Cover image for Predict which Scooby Doo monsters 👻 are REAL with a tuned decision tree model

Predict which Scooby Doo monsters 👻 are REAL with a tuned decision tree model

Julia Silge
I’m an international keynote speaker and real-world practitioner focused on data analysis and machine learning. I love making beautiful charts, the statistical programming language R, and Jane Austen.
Originally published at juliasilge.com on ・5 min read

This is the latest in my series of screencasts demonstrating how to use the tidymodels packages, from just getting started to tuning more complex models. Today’s screencast walks through how to train and evalute a random forest model, with this week’s #TidyTuesday dataset on Scooby Doo episodes. 👻

Here is the code I used in the video, for those who prefer reading instead of or in addition to video.

Explore data

Our modeling goal is to predict which Scooby Doo monsters are real and which are not, based on other characteristics of the episode.

library(tidyverse)
scooby_raw <- read_csv("https://raw.githubusercontent.com/rfordatascience/tidytuesday/master/data/2021/2021-07-13/scoobydoo.csv")

scooby_raw %>%
  filter(monster_amount > 0) %>%
  count(monster_real)


## # A tibble: 2 x 2
## monster_real n
## <chr> <int>
## 1 FALSE 404
## 2 TRUE 112

Enter fullscreen mode Exit fullscreen mode

Most monsters are not real!

How did the number of real vs. fake monsters change over the decades?

scooby_raw %>%
  filter(monster_amount > 0) %>%
  count(
    year_aired = 10 * ((lubridate::year(date_aired) + 1) %/% 10),
    monster_real
  ) %>%
  mutate(year_aired = factor(year_aired)) %>%
  ggplot(aes(year_aired, n, fill = monster_real)) +
  geom_col(position = position_dodge(preserve = "single"), alpha = 0.8) +
  labs(x = "Date aired", y = "Monsters per decade", fill = "Real monster?")

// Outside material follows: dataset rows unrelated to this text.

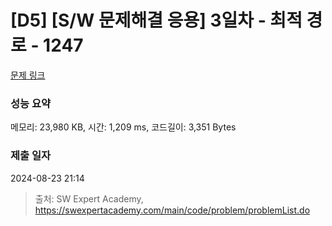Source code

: # [D5] [S/W 문제해결 응용] 3일차 - 최적 경로 - 1247 

[문제 링크](https://swexpertacademy.com/main/code/problem/problemDetail.do?contestProbId=AV15OZ4qAPICFAYD) 

### 성능 요약

메모리: 23,980 KB, 시간: 1,209 ms, 코드길이: 3,351 Bytes

### 제출 일자

2024-08-23 21:14



> 출처: SW Expert Academy, https://swexpertacademy.com/main/code/problem/problemList.do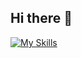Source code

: ## Hi there 👋

[![My Skills](https://skillicons.dev/icons?i=bootstrap,html,css,js,postgres,vscode,django,heroku,figma,git,github,godot,flutter&perline=6)](https://skillicons.dev)

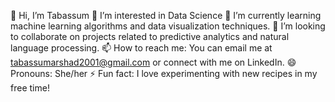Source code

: 👋 Hi, I’m Tabassum
👀 I’m interested in Data Science
🌱 I’m currently learning machine learning algorithms and data visualization techniques.
💞️ I’m looking to collaborate on projects related to predictive analytics and natural language processing.
📫 How to reach me: You can email me at tabassumarshad2001@gmail.com or connect with me on LinkedIn.
😄 Pronouns: She/her
⚡ Fun fact: I love experimenting with new recipes in my free time!

<!---
TabassumRujput/TabassumRujput is a ✨ special ✨ repository because its `README.md` (this file) appears on your GitHub profile.
You can click the Preview link to take a look at your changes.
--->
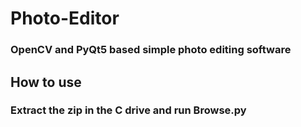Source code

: # Photo-Editor
### OpenCV and PyQt5 based simple photo editing software
## How to use
### Extract the zip in the C drive and run Browse.py
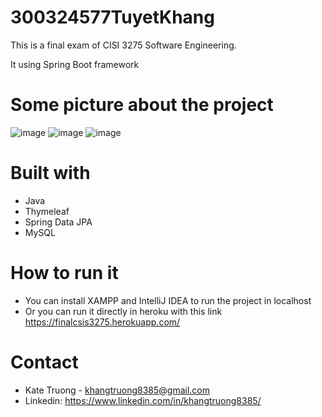 # 300324577TuyetKhang
This is a final exam of CISI 3275 Software Engineering. 

It using Spring Boot framework 

# Some picture about the project
![image](https://user-images.githubusercontent.com/62549740/186309173-d36375d6-baf1-4c3e-a82c-f8ec2765eb72.png)
![image](https://user-images.githubusercontent.com/62549740/186309251-dac13f4a-85be-41fb-adcb-4836920d0b43.png)
![image](https://user-images.githubusercontent.com/62549740/186309288-0bed9eed-3299-4d7b-ae46-ef87b95f4811.png)


# Built with
- Java
- Thymeleaf
- Spring Data JPA
- MySQL

# How to run it
- You can install XAMPP and IntelliJ IDEA to run the project in localhost
- Or you can run it directly in heroku with this link https://finalcsis3275.herokuapp.com/ 

# Contact
- Kate Truong - khangtruong8385@gmail.com
- Linkedin: https://www.linkedin.com/in/khangtruong8385/
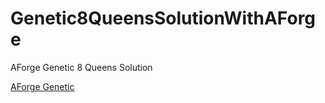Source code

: # Genetic8QueensSolutionWithAForge

AForge Genetic 8 Queens Solution

[AForge Genetic](http://www.aforgenet.com/framework/samples/genetic_algorithms.html)
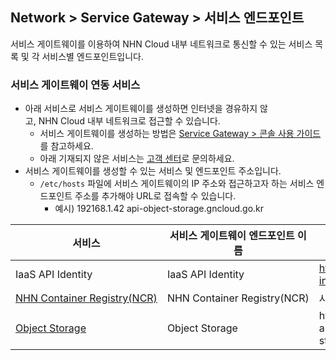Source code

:## Network > Service Gateway > 서비스 엔드포인트

서비스 게이트웨이를 이용하여 NHN Cloud 내부 네트워크로 통신할 수 있는 서비스 목록 및 각 서비스별 엔드포인트입니다.

### 서비스 게이트웨이 연동 서비스

* 아래 서비스로 서비스 게이트웨이를 생성하면 인터넷을 경유하지 않고, NHN Cloud 내부 네트워크로 접근할 수 있습니다.
    * 서비스 게이트웨이를 생성하는 방법은 [Service Gateway > 콘솔 사용 가이드](/Network/Service%20Gateway/ko/console-guide-ngsc/)를 참고하세요.
    * 아래 기재되지 않은 서비스는 [고객 센터](https://www.ngsc.go.kr/kr/support/inquiry)로 문의하세요.
* 서비스 게이트웨이를 생성할 수 있는 서비스 및 엔드포인트 주소입니다.
    * `/etc/hosts` 파일에 서비스 게이트웨이의 IP 주소와 접근하고자 하는 서비스 엔드포인트 주소를 추가해야 URL로 접속할 수 있습니다.
        * 예시) 192168.1.42 api-object-storage.gncloud.go.kr

| 서비스 | 서비스 게이트웨이 엔드포인트 이름 | 엔드포인트 주소 |
| --- | ------------------ | -------- |
| IaaS API Identity | IaaS API Identity | https://api-identity-infrastructure.ngsc.go.kr |
| [NHN Container Registry(NCR)](/Container/NCR/ko/overview-ngsc/) | NHN Container Registry(NCR) | 사용자 레지스트리 URI |
| [Object Storage](/Storage/Object%20Storage/ko/api-guide-ngsc/) | Object Storage | https://{region code}-api-object-storage.ngsc.go.kr |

Enter fullscreen mode Exit fullscreen mode

How are these different episodes rated on IMDB?

scooby_raw %>%
  filter(monster_amount > 0) %>%
  mutate(imdb = parse_number(imdb)) %>%
  ggplot(aes(imdb, after_stat(density), fill = monster_real)) +
  geom_histogram(position = "identity", alpha = 0.5) +
  labs(x = "IMDB rating", y = "Density", fill = "Real monster?")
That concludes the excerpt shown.